Your output must hold every entry exactly as written and none of the pictures.

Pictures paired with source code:
==================================================
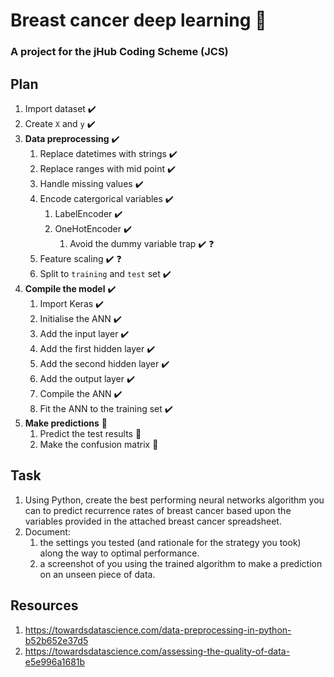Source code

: # Breast cancer deep learning :snake:

### A project for the jHub Coding Scheme (JCS)

## Plan

1. Import dataset :heavy_check_mark:
1. Create `X` and `y` :heavy_check_mark:
1. **Data preprocessing** :heavy_check_mark:
	1. Replace datetimes with strings :heavy_check_mark:
	1. Replace ranges with mid point :heavy_check_mark:
	1. Handle missing values :heavy_check_mark:
	1. Encode catergorical variables :heavy_check_mark:
		1. LabelEncoder :heavy_check_mark:
		1. OneHotEncoder :heavy_check_mark:
			1. Avoid the dummy variable trap :heavy_check_mark: :question:
	1. Feature scaling :heavy_check_mark: :question:
	1. Split to `training` and `test` set :heavy_check_mark:
1. **Compile the model** :heavy_check_mark:
	1. Import Keras :heavy_check_mark:
	1. Initialise the ANN :heavy_check_mark:
	1. Add the input layer :heavy_check_mark:
	1. Add the first hidden layer :heavy_check_mark:
	1. Add the second hidden layer :heavy_check_mark:
	1. Add the output layer :heavy_check_mark:
	1. Compile the ANN :heavy_check_mark:
	1. Fit the ANN to the training set :heavy_check_mark:
1. **Make predictions** :large_orange_diamond:
	1. Predict the test results :large_orange_diamond: 
	1. Make the confusion matrix :large_orange_diamond: 

## Task

1. Using Python, create the best performing neural networks algorithm you can to predict recurrence rates of breast cancer based upon the variables provided in the attached breast cancer spreadsheet.
1. Document:
	1. the settings you tested (and rationale for the strategy you took) along the way to optimal performance.
	1. a screenshot of you using the trained algorithm to make a prediction on an unseen piece of data.

## Resources

1. https://towardsdatascience.com/data-preprocessing-in-python-b52b652e37d5
1. https://towardsdatascience.com/assessing-the-quality-of-data-e5e996a1681b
==================================================
Solved exercise:
Source code

: # Breast cancer deep learning :snake:

### A project for the jHub Coding Scheme (JCS)

## Plan

1. Import dataset :heavy_check_mark:
1. Create `X` and `y` :heavy_check_mark:
1. **Data preprocessing** :heavy_check_mark:
	1. Replace datetimes with strings :heavy_check_mark:
	1. Replace ranges with mid point :heavy_check_mark:
	1. Handle missing values :heavy_check_mark:
	1. Encode catergorical variables :heavy_check_mark:
		1. LabelEncoder :heavy_check_mark:
		1. OneHotEncoder :heavy_check_mark:
			1. Avoid the dummy variable trap :heavy_check_mark: :question:
	1. Feature scaling :heavy_check_mark: :question:
	1. Split to `training` and `test` set :heavy_check_mark:
1. **Compile the model** :heavy_check_mark:
	1. Import Keras :heavy_check_mark:
	1. Initialise the ANN :heavy_check_mark:
	1. Add the input layer :heavy_check_mark:
	1. Add the first hidden layer :heavy_check_mark:
	1. Add the second hidden layer :heavy_check_mark:
	1. Add the output layer :heavy_check_mark:
	1. Compile the ANN :heavy_check_mark:
	1. Fit the ANN to the training set :heavy_check_mark:
1. **Make predictions** :large_orange_diamond:
	1. Predict the test results :large_orange_diamond: 
	1. Make the confusion matrix :large_orange_diamond: 

## Task

1. Using Python, create the best performing neural networks algorithm you can to predict recurrence rates of breast cancer based upon the variables provided in the attached breast cancer spreadsheet.
1. Document:
	1. the settings you tested (and rationale for the strategy you took) along the way to optimal performance.
	1. a screenshot of you using the trained algorithm to make a prediction on an unseen piece of data.

## Resources

1. https://towardsdatascience.com/data-preprocessing-in-python-b52b652e37d5
1. https://towardsdatascience.com/assessing-the-quality-of-data-e5e996a1681b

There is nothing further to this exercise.